SpyFaces in the Crowd: ODNI's Aaron Lukas
The longtime CIA operator's early interest in post-Soviet Europe took him on winding path from libertarian trade specialist to a top spot in the Office of National Intelligence
In his early thirties, Aaron Lukas was on a glide path to wonky influence in Washington D.C. His two-year stint as chief speechwriter for Robert Zoellick, the U.S. Trade Representative, had followed seven years at the Cato Institute, the libertarian gold-standard of conservative Washington think tanks. While still with Zoellick, he continued publishing with Cato.
In April 2024, though, Lukas’ career path was about to take a dramatic swerve. The same month that his last Cato article was published (about trade protectionism), he was on the payroll as an analyst at the Central Intelligence Agency.
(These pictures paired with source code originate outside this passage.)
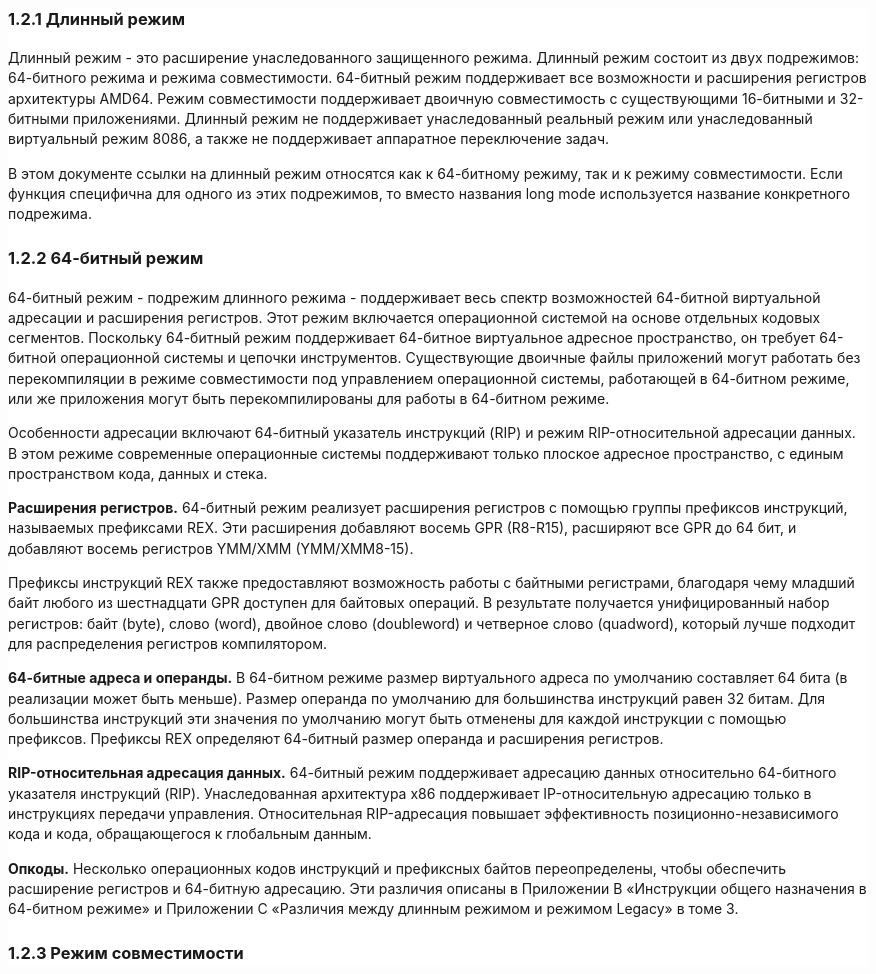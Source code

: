 ### 1.2.1 Длинный режим

Длинный режим - это расширение унаследованного защищенного режима. Длинный режим состоит из двух подрежимов: 64-битного режима и режима совместимости. 64-битный режим поддерживает все возможности и расширения регистров архитектуры AMD64. Режим совместимости поддерживает двоичную совместимость с существующими 16-битными и 32-битными приложениями. Длинный режим не поддерживает унаследованный реальный режим или унаследованный виртуальный режим 8086, а также не поддерживает аппаратное переключение задач.

В этом документе ссылки на длинный режим относятся как к 64-битному режиму, так и к режиму совместимости. Если функция специфична для одного из этих подрежимов, то вместо названия long mode используется название конкретного подрежима.

### 1.2.2 64-битный режим

64-битный режим - подрежим длинного режима - поддерживает весь спектр возможностей 64-битной виртуальной адресации и расширения регистров. Этот режим включается операционной системой на основе отдельных кодовых сегментов. Поскольку 64-битный режим поддерживает 64-битное виртуальное адресное пространство, он требует 64-битной операционной системы и цепочки инструментов. Существующие двоичные файлы приложений могут работать без перекомпиляции в режиме совместимости под управлением операционной системы, работающей в 64-битном режиме, или же приложения могут быть перекомпилированы для работы в 64-битном режиме.

Особенности адресации включают 64-битный указатель инструкций (RIP) и режим RIP-относительной адресации данных. В этом режиме современные операционные системы поддерживают только плоское адресное пространство, с единым пространством кода, данных и стека.

**Расширения регистров.** 64-битный режим реализует расширения регистров с помощью группы префиксов инструкций, называемых префиксами REX. Эти расширения добавляют восемь GPR (R8-R15), расширяют все GPR до 64 бит, и добавляют восемь регистров YMM/XMM (YMM/XMM8-15).

Префиксы инструкций REX также предоставляют возможность работы с байтными регистрами, благодаря чему младший байт любого из шестнадцати GPR доступен для байтовых операций. В результате получается унифицированный набор регистров: байт (byte), слово (word), двойное слово (doubleword) и четверное слово (quadword), который лучше подходит для распределения регистров компилятором.

**64-битные адреса и операнды.** В 64-битном режиме размер виртуального адреса по умолчанию составляет 64 бита (в реализации может быть меньше). Размер операнда по умолчанию для большинства инструкций равен 32 битам. Для большинства инструкций эти значения по умолчанию могут быть отменены для каждой инструкции с помощью префиксов. Префиксы REX определяют 64-битный размер операнда и расширения регистров.

**RIP-относительная адресация данных.** 64-битный режим поддерживает адресацию данных относительно 64-битного указателя инструкций (RIP). Унаследованная архитектура x86 поддерживает IP-относительную адресацию только в инструкциях передачи управления. Относительная RIP-адресация повышает эффективность позиционно-независимого кода и кода, обращающегося к глобальным данным.

**Опкоды.** Несколько операционных кодов инструкций и префиксных байтов переопределены, чтобы обеспечить расширение регистров и 64-битную адресацию. Эти различия описаны в Приложении B «Инструкции общего назначения в 64-битном режиме» и Приложении C «Различия между длинным режимом и режимом Legacy» в томе 3.

### 1.2.3 Режим совместимости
A year later he was working in CIA operations—the spying and covert action side of the business. And now, 21 years later, Lukas is the principal deputy director in the Office of the Director of National Intelligence, a mouthful of a title responsible for executing the mandate of the agency’s director, Tulsi Gabbard. His job is coordinating and communicating intelligence from and budgets for the entire, 17-member U.S. Intelligence Community. It’s a position that’s been held by such intelligence heavyweights as Michael Hayden, the former Air Force general, NSA chief, and CIA boss under President George W. Bush.
How exactly Lukas, 54, went from a fresh-faced libertarian trade analyst from Arkansas to a “seasoned intelligence professional and former CIA chief of station” according to his official ODNI biography, who handed out “briefcases of cash” as an agency operative (as he put it in a January recruiting pitch), is not entirely clear. But there are hints to be found in his early interests, particularly in Eastern Europe and the Balkans.